All this is building somewhere, there is a lesson to be learnt. If you cling to God, if you have faith, and if you obey God, then life goes well with you. Everyone will like you, you will like yourself, birds will sing, and stuff will be good. Nice.

But chapter 18 of 2 Kings carries on… As Dale Ralph Davis said,

2 Kings 18…tells you that you can be a king who trusts and obeys Yahweh and who reforms the nation’s worship and yet your enemy may come and crush your land, deport its population, and await the moment when he can impale the king’s carcass on a stake outside the city wall. It’s helpful to faith to know that.

Some people have the idea that faith means everything is fine and that as long as you clutch on to the rabbit’s foot of your faith (except it is less tangible than a rabbit's foot) ,then nothing bad can happen. If you belive that and then something bad does happen (and it probably will), then your faith tends to fail you. 
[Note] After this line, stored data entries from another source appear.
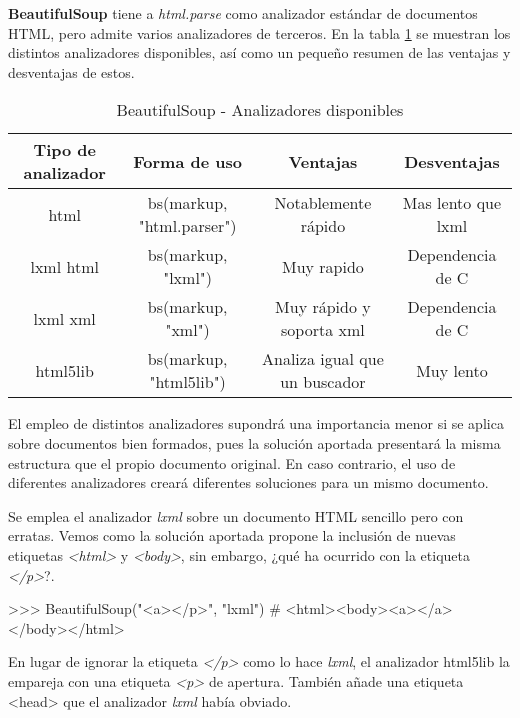 \textbf{BeautifulSoup} tiene a \emph{html.parse} como analizador estándar de documentos HTML, pero admite 
varios analizadores de terceros. En la tabla \ref{tab:beautifulsoup - analizadores disponibles} se muestran 
los distintos analizadores disponibles, así como un pequeño resumen de las ventajas y desventajas de estos.

\begin{table}[h]
  \begin{center}
  \begin{tabular}{| c | c | c | c |}
  \hline \textbf{Tipo de analizador} & \textbf{Forma de uso} & \textbf{Ventajas} & \textbf{Desventajas} \\ \hline
  html & bs(markup, "html.parser") & Notablemente rápido & Mas lento que lxml \\
  lxml html & bs(markup, "lxml") & Muy rapido & Dependencia de C \\
  lxml xml & bs(markup, "xml") & Muy rápido y soporta xml & Dependencia de C \\
  html5lib & bs(markup, "html5lib") & Analiza igual que un buscador & Muy lento \\ \hline
  \end{tabular}
  \caption{BeautifulSoup - Analizadores disponibles}
  \label{tab:beautifulsoup - analizadores disponibles}
  \end{center}
\end{table}

El empleo de distintos analizadores supondrá una importancia menor si se aplica sobre documentos bien 
formados, pues la solución aportada presentará la misma estructura que el propio documento original. En 
caso contrario, el uso de diferentes analizadores creará diferentes soluciones para un mismo documento. 

Se emplea el analizador \emph{lxml} sobre un documento HTML sencillo pero con erratas. Vemos como la solución 
aportada propone la inclusión de nuevas etiquetas \emph{<html>} y \emph{<body>}, sin embargo, ¿qué ha 
ocurrido con la etiqueta \emph{</p>}?.

\begin{Schunk}
  \begin{Soutput}
    >>> BeautifulSoup("<a></p>", "lxml")
    # <html><body><a></a></body></html>
  \end{Soutput}
\end{Schunk}

En lugar de ignorar la etiqueta \emph{</p>} como lo hace \emph{lxml}, el analizador html5lib la empareja 
con una etiqueta \emph{<p>} de apertura. También añade una etiqueta <head> que el analizador \emph{lxml} 
había obviado.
You have to have faith that God is with you in the midst of  difficult times. But believeing this throws up all kinds of questions, mainly, why doesn’t God do something about these difficulties? And so we end up back at Sunday school, we’re sure the answer is Jesus; it is just that sometimes that answer feels more comfortable than at other times. Welcome to a life of faith.

There is one more thing to learn from 2 Kings 18. The King of Assyria, who was called Sennacherib, imposed a tribute on Hezekiah. Hezekiah had to pay a sum of money every year to Sennacherib if he wanted to be left alone. But then Assyria attacked anyway: never trust an Assyrian king called Sennacherib.